Небольшие провинциальные города Пруссии — Тильзит на реке Неман и Фридланд на реке Лава — разделяло всего несколько десятков километров. Но словно две описанные Л. Н. Толстым эпохи стояли за ними: война и мир. Отгремел неслыханно тяжелый, кровопролитный бой. «Я хозяин всего Немана», — гордо писал император, приглашая своего министра приехать в Кенигсберг.

Прошло всего несколько дней, с тех пор как замолкли пушки и ружья, но по обе стороны Немана уже напряженно искали путей к миру. К французам направился русский парламентер майор Шеппинг, а в русскую ставку прибыл французский представитель Александр Эдмон Талейран-Перигор, племянник министра внешних сношений и адъютант маршала Бертье. Наполеон 20 июня сообщил Талейрану, что Л. Л. Беннингсен, главнокомандующий русской армией, передал маршалу Дюроку предложение царя о заключении мира в «самое ближайшее время». 21 июня Наполеон заявил, что он хотел бы вступить в союз с Россией.

И через несколько дней встреча двух императоров состоялась. «Я только что видел императора России посреди Немана, на плоту», — писал Наполеон Талейрану 25 июня.

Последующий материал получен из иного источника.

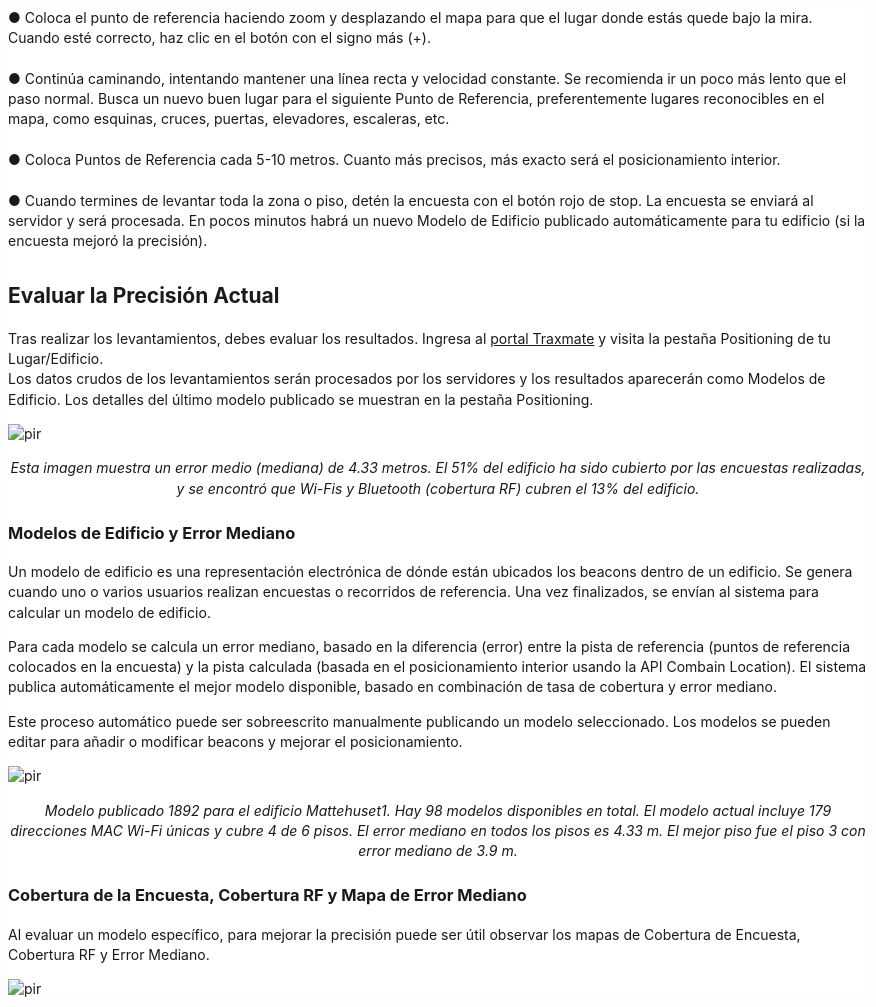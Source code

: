 ● Coloca el punto de referencia haciendo zoom y desplazando el mapa para que el lugar donde estás quede bajo la mira. Cuando esté correcto, haz clic en el botón con el signo más (+).<br/><br/>
● Continúa caminando, intentando mantener una línea recta y velocidad constante. Se recomienda ir un poco más lento que el paso normal. Busca un nuevo buen lugar para el siguiente Punto de Referencia, preferentemente lugares reconocibles en el mapa, como esquinas, cruces, puertas, elevadores, escaleras, etc.<br/><br/>
● Coloca Puntos de Referencia cada 5-10 metros. Cuanto más precisos, más exacto será el posicionamiento interior.<br/><br/>
● Cuando termines de levantar toda la zona o piso, detén la encuesta con el botón rojo de stop. La encuesta se enviará al servidor y será procesada. En pocos minutos habrá un nuevo Modelo de Edificio publicado automáticamente para tu edificio (si la encuesta mejoró la precisión).

## Evaluar la Precisión Actual

Tras realizar los levantamientos, debes evaluar los resultados. Ingresa al [portal Traxmate](https://online.traxmate.io/) y visita la pestaña Positioning de tu Lugar/Edificio.  
Los datos crudos de los levantamientos serán procesados por los servidores y los resultados aparecerán como Modelos de Edificio. Los detalles del último modelo publicado se muestran en la pestaña Positioning.

<p style={{textAlign: 'center'}}><img src="https://files.seeedstudio.com/wiki/SenseCAP/Tracker/51.png" alt="pir" width={800} height="auto" /></p>

<center><i>Esta imagen muestra un error medio (mediana) de 4.33 metros. El 51% del edificio ha sido cubierto por las encuestas realizadas, y se encontró que Wi-Fis y Bluetooth (cobertura RF) cubren el 13% del edificio.</i></center>

### Modelos de Edificio y Error Mediano

Un modelo de edificio es una representación electrónica de dónde están ubicados los beacons dentro de un edificio. Se genera cuando uno o varios usuarios realizan encuestas o recorridos de referencia. Una vez finalizados, se envían al sistema para calcular un modelo de edificio.

Para cada modelo se calcula un error mediano, basado en la diferencia (error) entre la pista de referencia (puntos de referencia colocados en la encuesta) y la pista calculada (basada en el posicionamiento interior usando la API Combain Location). El sistema publica automáticamente el mejor modelo disponible, basado en combinación de tasa de cobertura y error mediano.

Este proceso automático puede ser sobreescrito manualmente publicando un modelo seleccionado. Los modelos se pueden editar para añadir o modificar beacons y mejorar el posicionamiento.

<p style={{textAlign: 'center'}}><img src="https://files.seeedstudio.com/wiki/SenseCAP/Tracker/model98.png" alt="pir" width={400} height="auto" /></p>

<center><i>Modelo publicado 1892 para el edificio Mattehuset1. Hay 98 modelos disponibles en total. El modelo actual incluye 179 direcciones MAC Wi-Fi únicas y cubre 4 de 6 pisos. El error mediano en todos los pisos es 4.33 m. El mejor piso fue el piso 3 con error mediano de 3.9 m.</i></center>

### Cobertura de la Encuesta, Cobertura RF y Mapa de Error Mediano

Al evaluar un modelo específico, para mejorar la precisión puede ser útil observar los mapas de Cobertura de Encuesta, Cobertura RF y Error Mediano.

<p style={{textAlign: 'center'}}><img src="https://files.seeedstudio.com/wiki/SenseCAP/Tracker/sc-rf.png" alt="pir" width={800} height="auto" /></p>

В тот день около 11 часов утра от противоположных берегов отчалили лодки и пристали к плоту. Наполеон стоял впереди сопровождавших его лиц в своей «исторической» позе —со скрещенными на груди руками, молча, не поворачиваясь. На нем был мундир старой гвардии и лента Почетного легиона. Царь приехал в Преображенском мундире.

Русско-французские переговоры начались. Стендаль приводит слова Наполеона: «В продолжение тех двух недель, что мы провели в Тильзите, мы едва ли не каждый день обедали вместе: мы рано вставали из-за стола, чтобы отделаться от прусского короля, который нам докучал. В девять часов император в штатском платье приходил ко мне нить чай. Мы не расставались до двух — трех часов утра, беседуя о самых различных предметах; обычно мы рассуждали о политике и философии».

Сближение двух императоров — «блестящий эпизод» (слова Талейрана) в жизни Наполеона. Казалось, он находился в зените своей славы. Но с высшей точки подъема уже начинался спуск вниз, хотя впереди было еще немало и побед, и поражений.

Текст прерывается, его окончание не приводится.